Top of DATA

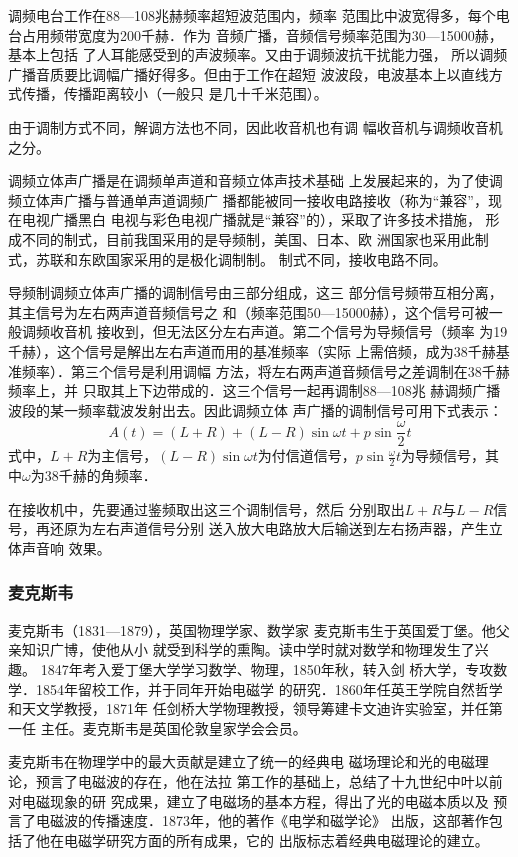 调频电台工作在88—108兆赫频率超短波范围内，频率
范围比中波宽得多，每个电台占用频带宽度为200千赫．作为
音频广播，音频信号频率范围为30—15000赫，基本上包括
了人耳能感受到的声波频率。又由于调频波抗干扰能力强，
所以调频广播音质要比调幅广播好得多。但由于工作在超短
波波段，电波基本上以直线方式传播，传播距离较小（一般只
是几十千米范围）。

由于调制方式不同，解调方法也不同，因此收音机也有调
幅收音机与调频收音机之分。

调频立体声广播是在调频单声道和音频立体声技术基础
上发展起来的，为了使调频立体声广播与普通单声道调频广
播都能被同一接收电路接收（称为“兼容”，现在电视广播黑白
电视与彩色电视广播就是“兼容”的），采取了许多技术措施，
形成不同的制式，目前我国采用的是导频制，美国、日本、欧
洲国家也采用此制式，苏联和东欧国家采用的是极化调制制。
制式不同，接收电路不同。

导频制调频立体声广播的调制信号由三部分组成，这三
部分信号频带互相分离，其主信号为左右两声道音频信号之
和（频率范围50—15000赫），这个信号可被一般调频收音机
接收到，但无法区分左右声道。第二个信号为导频信号（频率
为19千赫），这个信号是解出左右声道而用的基准频率（实际
上需倍频，成为38千赫基准频率）．第三个信号是利用调幅
方法，将左右两声道音频信号之差调制在38千赫频率上，并
只取其上下边带成的．这三个信号一起再调制88—108兆
赫调频广播波段的某一频率载波发射出去。因此调频立体
声广播的调制信号可用下式表示：
\[A(t)=(L+R)+(L-R)\sin\omega t+p\sin\frac{\omega}{2}
t\]
式中，$L+R$为主信号，$(L-R)\sin\omega t$为付信道信号，$p\sin\frac{\omega}{2}t$为导频信号，其中$\omega$为38千赫的角频率．

在接收机中，先要通过鉴频取出这三个调制信号，然后
分别取出$L+R$与$L-R$信号，再还原为左右声道信号分别
送入放大电路放大后输送到左右扬声器，产生立体声音响
效果。

\subsubsection{麦克斯韦}

麦克斯韦（1831—1879），英国物理学家、数学家
麦克斯韦生于英国爱丁堡。他父亲知识广博，使他从小
就受到科学的熏陶。读中学时就对数学和物理发生了兴趣。
1847年考入爱丁堡大学学习数学、物理，1850年秋，转入剑
桥大学，专攻数学．1854年留校工作，并于同年开始电磁学
的研究．1860年任英王学院自然哲学和天文学教授，1871年
任剑桥大学物理教授，领导筹建卡文迪许实验室，并任第一任
主任。麦克斯韦是英国伦敦皇家学会会员。

麦克斯韦在物理学中的最大贡献是建立了统一的经典电
磁场理论和光的电磁理论，预言了电磁波的存在，他在法拉
第工作的基础上，总结了十九世纪中叶以前对电磁现象的研
究成果，建立了电磁场的基本方程，得出了光的电磁本质以及
预言了电磁波的传播速度．1873年，他的著作《电学和磁学论》
出版，这部著作包括了他在电磁学研究方面的所有成果，它的
出版标志着经典电磁理论的建立。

Bottom of DATA

■ **DIRECTIONS FOR THIS TASK**
Give back exactly the lines from the one containing "桥大学，专攻数学．1854年留校工作，并于同年开始电磁学" to the end of the material, both ends included.

■ **EXERCISE SOLUTION**
桥大学，专攻数学．1854年留校工作，并于同年开始电磁学
的研究．1860年任英王学院自然哲学和天文学教授，1871年
任剑桥大学物理教授，领导筹建卡文迪许实验室，并任第一任
主任。麦克斯韦是英国伦敦皇家学会会员。

麦克斯韦在物理学中的最大贡献是建立了统一的经典电
磁场理论和光的电磁理论，预言了电磁波的存在，他在法拉
第工作的基础上，总结了十九世纪中叶以前对电磁现象的研
究成果，建立了电磁场的基本方程，得出了光的电磁本质以及
预言了电磁波的传播速度．1873年，他的著作《电学和磁学论》
出版，这部著作包括了他在电磁学研究方面的所有成果，它的
出版标志着经典电磁理论的建立。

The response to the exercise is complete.